What you should do
Every line with the string "collaborate" should be copied from the data.

Dataset entries:

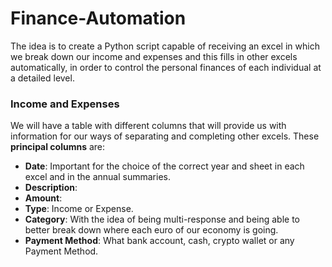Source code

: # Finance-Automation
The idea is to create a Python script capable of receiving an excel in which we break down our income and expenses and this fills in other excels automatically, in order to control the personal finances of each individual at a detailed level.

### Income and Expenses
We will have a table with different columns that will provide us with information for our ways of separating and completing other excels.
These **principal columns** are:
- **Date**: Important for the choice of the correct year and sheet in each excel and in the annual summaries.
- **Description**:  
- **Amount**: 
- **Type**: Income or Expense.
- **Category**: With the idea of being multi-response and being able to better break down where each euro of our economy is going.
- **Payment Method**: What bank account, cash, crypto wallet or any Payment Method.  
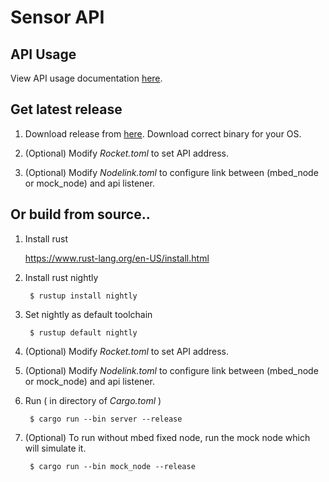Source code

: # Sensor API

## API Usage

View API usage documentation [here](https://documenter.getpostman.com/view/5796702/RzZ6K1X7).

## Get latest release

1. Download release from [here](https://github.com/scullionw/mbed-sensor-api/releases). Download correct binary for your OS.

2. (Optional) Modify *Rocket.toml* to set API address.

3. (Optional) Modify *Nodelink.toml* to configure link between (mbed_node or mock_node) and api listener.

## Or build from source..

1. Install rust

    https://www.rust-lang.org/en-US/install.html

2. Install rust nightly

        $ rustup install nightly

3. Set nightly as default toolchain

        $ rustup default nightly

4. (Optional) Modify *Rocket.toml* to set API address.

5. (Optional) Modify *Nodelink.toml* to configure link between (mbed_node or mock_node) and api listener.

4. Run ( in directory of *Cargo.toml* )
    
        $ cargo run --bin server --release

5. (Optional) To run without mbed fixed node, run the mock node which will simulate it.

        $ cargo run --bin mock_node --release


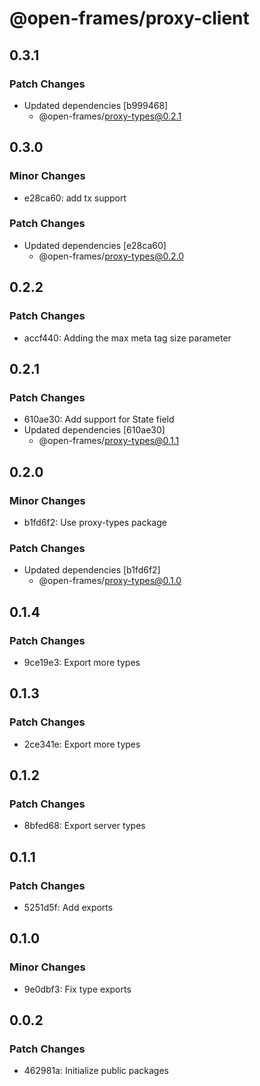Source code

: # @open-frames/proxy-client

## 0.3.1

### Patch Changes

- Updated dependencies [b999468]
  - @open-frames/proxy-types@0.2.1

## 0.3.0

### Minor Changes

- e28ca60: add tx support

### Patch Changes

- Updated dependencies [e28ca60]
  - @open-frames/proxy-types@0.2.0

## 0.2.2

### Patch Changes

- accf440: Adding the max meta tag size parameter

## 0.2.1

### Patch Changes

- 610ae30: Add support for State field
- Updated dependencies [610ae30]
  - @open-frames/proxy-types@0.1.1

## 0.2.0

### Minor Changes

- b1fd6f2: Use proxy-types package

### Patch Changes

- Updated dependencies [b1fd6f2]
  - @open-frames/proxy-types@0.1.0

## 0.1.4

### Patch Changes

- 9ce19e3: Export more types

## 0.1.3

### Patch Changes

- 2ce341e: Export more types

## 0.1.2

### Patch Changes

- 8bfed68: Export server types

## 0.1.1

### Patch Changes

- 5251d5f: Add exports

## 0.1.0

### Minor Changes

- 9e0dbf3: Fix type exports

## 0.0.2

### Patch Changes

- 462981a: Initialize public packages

...

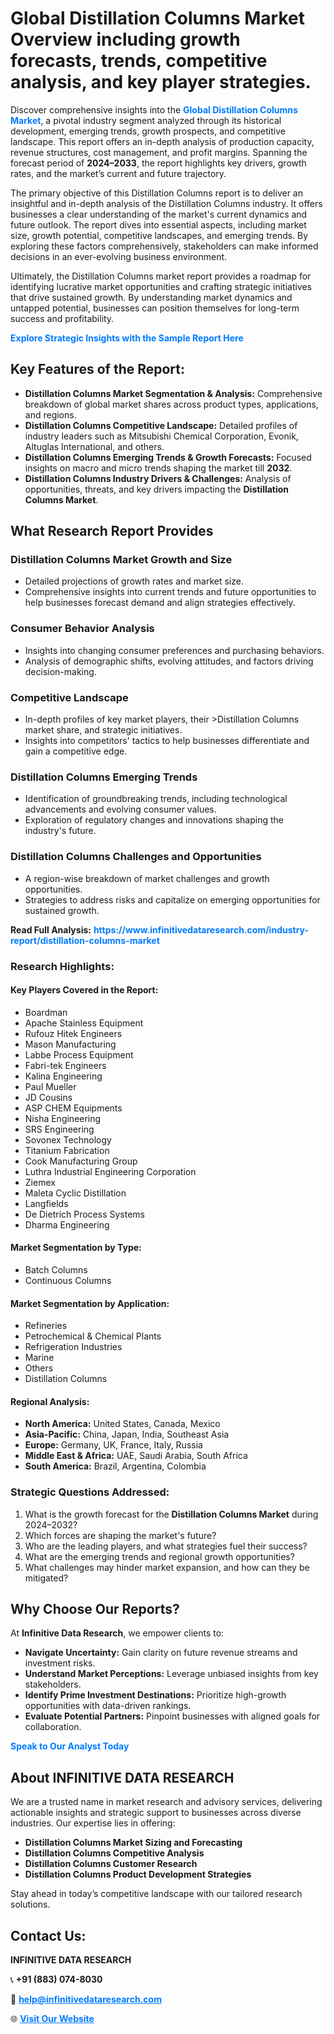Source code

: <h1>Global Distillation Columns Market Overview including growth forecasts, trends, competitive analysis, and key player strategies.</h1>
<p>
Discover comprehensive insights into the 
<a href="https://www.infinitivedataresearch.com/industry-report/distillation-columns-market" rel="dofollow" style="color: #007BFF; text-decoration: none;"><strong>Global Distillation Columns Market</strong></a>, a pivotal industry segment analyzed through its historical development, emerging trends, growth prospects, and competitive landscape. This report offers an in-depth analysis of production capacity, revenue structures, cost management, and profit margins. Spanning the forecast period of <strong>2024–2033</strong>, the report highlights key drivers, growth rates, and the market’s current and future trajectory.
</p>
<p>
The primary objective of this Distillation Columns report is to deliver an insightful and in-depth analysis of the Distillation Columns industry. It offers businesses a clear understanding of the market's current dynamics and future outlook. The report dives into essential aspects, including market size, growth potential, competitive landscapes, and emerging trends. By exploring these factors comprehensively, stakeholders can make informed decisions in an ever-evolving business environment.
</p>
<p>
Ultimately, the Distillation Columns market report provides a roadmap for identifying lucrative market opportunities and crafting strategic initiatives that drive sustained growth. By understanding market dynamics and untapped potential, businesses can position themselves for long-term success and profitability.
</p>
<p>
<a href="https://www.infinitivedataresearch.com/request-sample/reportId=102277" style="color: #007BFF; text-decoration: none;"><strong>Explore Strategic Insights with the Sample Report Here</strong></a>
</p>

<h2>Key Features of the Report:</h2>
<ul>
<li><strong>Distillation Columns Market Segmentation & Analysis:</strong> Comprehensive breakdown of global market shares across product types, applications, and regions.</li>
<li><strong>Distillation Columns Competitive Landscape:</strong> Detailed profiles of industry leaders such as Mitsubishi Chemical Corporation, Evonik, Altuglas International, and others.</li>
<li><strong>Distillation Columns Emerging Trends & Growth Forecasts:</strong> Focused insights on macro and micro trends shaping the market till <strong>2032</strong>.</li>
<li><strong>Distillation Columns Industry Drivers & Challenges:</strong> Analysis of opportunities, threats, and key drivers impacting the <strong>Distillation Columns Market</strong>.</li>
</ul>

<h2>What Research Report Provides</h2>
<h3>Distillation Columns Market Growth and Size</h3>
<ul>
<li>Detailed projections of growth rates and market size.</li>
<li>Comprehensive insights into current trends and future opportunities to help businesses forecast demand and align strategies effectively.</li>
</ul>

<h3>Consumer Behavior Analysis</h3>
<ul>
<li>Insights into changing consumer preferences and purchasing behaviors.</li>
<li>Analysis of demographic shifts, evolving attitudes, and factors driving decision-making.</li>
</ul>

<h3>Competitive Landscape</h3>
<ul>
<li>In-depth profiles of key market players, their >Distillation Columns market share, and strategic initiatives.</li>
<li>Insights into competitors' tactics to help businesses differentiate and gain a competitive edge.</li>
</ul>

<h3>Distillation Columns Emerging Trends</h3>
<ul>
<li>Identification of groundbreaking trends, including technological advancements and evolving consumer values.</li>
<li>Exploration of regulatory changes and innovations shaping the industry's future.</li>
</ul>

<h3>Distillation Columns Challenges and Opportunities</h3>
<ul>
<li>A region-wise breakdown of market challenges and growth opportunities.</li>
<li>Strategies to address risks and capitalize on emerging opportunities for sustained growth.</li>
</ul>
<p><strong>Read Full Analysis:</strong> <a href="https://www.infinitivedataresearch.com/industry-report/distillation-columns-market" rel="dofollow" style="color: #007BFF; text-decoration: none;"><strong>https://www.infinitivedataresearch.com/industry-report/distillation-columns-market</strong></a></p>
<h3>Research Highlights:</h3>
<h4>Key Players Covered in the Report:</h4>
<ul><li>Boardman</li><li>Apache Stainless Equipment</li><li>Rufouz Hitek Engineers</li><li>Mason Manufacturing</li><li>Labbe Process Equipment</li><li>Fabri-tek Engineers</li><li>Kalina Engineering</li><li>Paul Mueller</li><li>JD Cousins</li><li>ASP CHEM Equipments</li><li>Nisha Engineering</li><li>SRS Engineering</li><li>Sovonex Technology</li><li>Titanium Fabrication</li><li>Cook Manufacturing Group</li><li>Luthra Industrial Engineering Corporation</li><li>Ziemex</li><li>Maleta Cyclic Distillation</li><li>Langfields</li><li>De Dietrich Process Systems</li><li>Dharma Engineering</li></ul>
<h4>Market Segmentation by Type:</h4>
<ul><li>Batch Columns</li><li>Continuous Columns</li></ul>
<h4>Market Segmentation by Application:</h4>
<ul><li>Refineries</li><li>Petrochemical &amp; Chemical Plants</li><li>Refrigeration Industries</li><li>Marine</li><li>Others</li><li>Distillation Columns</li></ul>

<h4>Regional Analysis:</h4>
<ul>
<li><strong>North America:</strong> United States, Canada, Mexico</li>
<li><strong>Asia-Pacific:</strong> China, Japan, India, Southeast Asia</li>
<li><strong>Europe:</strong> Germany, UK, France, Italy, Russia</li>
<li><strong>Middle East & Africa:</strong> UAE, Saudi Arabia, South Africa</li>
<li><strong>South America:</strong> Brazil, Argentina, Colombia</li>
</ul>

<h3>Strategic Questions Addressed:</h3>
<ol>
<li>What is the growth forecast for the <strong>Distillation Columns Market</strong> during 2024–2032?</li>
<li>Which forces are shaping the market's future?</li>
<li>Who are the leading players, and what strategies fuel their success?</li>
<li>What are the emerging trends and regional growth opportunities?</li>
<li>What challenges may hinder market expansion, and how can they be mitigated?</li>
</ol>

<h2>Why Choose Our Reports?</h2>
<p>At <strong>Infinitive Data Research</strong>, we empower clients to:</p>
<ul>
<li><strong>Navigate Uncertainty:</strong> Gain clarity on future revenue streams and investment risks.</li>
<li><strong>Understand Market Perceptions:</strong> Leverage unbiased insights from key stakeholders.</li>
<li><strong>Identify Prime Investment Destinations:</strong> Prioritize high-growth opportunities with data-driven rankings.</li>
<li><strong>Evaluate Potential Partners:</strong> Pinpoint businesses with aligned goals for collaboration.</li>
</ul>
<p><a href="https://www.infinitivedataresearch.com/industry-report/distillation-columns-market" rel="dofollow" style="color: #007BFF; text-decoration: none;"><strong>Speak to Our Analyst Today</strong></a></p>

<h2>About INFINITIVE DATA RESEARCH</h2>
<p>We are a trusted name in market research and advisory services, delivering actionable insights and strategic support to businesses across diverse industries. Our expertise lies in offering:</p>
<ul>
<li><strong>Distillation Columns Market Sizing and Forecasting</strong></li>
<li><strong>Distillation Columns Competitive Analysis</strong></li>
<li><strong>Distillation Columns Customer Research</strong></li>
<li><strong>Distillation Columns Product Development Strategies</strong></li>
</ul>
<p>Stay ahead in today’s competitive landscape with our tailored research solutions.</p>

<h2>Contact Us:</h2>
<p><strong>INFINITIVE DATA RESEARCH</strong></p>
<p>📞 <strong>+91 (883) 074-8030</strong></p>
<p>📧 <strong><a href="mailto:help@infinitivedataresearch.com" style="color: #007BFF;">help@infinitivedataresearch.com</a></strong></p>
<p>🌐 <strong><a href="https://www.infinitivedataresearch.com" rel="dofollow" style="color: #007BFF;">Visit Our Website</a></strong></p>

==

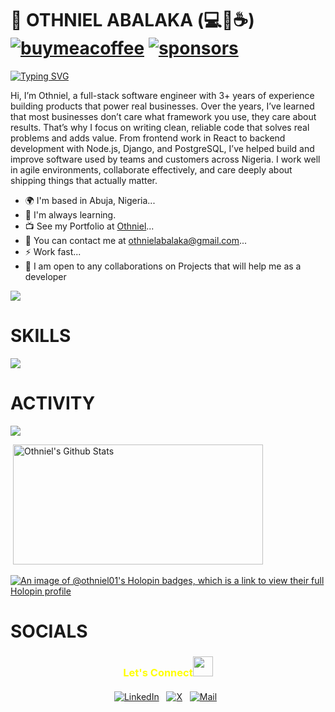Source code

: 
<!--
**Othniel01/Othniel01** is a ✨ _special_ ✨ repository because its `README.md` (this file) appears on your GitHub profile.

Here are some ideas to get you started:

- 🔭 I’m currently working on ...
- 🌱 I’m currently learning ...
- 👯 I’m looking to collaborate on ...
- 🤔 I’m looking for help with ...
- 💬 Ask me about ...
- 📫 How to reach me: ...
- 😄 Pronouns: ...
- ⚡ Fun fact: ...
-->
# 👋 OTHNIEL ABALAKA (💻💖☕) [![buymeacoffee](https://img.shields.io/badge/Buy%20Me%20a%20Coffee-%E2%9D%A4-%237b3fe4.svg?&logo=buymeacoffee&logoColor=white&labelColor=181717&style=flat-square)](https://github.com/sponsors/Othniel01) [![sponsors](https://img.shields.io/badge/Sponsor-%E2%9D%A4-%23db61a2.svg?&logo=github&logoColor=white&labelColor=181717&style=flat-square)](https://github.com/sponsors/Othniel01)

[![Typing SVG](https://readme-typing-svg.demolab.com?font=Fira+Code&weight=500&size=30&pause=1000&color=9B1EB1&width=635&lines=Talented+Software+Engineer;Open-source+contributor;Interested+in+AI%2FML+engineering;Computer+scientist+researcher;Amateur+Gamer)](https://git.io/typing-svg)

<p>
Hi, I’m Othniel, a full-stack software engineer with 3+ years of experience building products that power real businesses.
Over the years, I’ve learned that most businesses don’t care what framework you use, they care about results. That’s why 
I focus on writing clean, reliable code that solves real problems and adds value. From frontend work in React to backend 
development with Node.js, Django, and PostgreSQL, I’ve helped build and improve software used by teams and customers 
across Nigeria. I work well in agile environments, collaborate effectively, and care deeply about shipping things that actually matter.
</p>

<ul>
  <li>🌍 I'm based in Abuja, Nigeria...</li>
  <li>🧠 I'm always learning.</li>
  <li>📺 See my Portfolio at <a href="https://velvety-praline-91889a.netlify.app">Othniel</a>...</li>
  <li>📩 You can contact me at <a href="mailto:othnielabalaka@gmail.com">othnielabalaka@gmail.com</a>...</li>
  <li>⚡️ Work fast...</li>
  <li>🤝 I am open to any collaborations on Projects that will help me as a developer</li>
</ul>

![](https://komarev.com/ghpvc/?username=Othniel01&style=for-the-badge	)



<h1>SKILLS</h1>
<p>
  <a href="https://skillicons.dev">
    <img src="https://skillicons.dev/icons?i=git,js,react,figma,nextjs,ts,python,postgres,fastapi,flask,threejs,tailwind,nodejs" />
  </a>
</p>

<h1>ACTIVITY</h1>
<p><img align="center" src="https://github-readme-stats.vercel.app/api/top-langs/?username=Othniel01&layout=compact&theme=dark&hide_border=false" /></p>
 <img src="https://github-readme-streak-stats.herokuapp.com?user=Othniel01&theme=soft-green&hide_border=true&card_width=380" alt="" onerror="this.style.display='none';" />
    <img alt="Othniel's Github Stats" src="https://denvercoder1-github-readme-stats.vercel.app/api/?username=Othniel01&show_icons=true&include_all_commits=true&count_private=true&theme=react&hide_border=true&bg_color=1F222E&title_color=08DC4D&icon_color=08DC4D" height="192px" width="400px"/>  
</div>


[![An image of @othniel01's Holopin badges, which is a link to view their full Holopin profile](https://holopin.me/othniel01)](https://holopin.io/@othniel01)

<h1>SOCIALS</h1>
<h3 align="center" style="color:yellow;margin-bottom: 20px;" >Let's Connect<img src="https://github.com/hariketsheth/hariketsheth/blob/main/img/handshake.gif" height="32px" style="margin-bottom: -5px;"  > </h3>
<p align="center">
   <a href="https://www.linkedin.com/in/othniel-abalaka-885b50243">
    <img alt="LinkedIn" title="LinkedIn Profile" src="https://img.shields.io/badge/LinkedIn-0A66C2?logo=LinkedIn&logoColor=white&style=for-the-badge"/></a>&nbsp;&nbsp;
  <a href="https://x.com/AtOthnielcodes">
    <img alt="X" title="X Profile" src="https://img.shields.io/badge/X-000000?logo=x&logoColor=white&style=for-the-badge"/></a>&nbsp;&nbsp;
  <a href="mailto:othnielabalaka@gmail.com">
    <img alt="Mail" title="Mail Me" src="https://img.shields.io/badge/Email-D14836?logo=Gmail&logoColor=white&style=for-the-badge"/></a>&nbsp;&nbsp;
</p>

Result of the task
- 👯 I’m looking to collaborate on ...
across Nigeria. I work well in agile environments, collaborate effectively, and care deeply about shipping things that actually matter.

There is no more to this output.